* DATA:
- Opening Delimiter -

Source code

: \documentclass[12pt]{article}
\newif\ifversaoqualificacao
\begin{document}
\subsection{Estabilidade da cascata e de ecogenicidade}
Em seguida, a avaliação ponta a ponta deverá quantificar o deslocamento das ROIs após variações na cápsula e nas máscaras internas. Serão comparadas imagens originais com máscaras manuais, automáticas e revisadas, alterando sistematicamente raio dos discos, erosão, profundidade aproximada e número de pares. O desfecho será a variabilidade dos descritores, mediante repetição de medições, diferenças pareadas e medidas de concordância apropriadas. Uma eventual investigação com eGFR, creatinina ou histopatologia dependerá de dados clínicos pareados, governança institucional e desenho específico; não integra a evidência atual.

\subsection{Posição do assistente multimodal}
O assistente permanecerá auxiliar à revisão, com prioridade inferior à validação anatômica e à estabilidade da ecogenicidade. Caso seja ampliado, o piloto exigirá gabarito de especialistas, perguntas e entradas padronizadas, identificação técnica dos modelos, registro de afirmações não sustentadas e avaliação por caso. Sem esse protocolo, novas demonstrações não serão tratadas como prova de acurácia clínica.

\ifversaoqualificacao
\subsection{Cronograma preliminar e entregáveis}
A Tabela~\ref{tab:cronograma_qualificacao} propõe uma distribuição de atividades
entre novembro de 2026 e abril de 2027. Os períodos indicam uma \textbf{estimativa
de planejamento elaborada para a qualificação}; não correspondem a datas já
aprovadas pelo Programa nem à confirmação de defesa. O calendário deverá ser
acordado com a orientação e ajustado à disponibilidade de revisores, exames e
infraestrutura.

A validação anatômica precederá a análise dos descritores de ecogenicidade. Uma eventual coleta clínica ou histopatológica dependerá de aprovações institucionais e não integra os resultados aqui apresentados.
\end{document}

- Closing Delimiter -

* YOUR TASK:
Count the lines of the data above where the string "deverá" shows up; reply with the number only.

* TASK RESPONSE:
2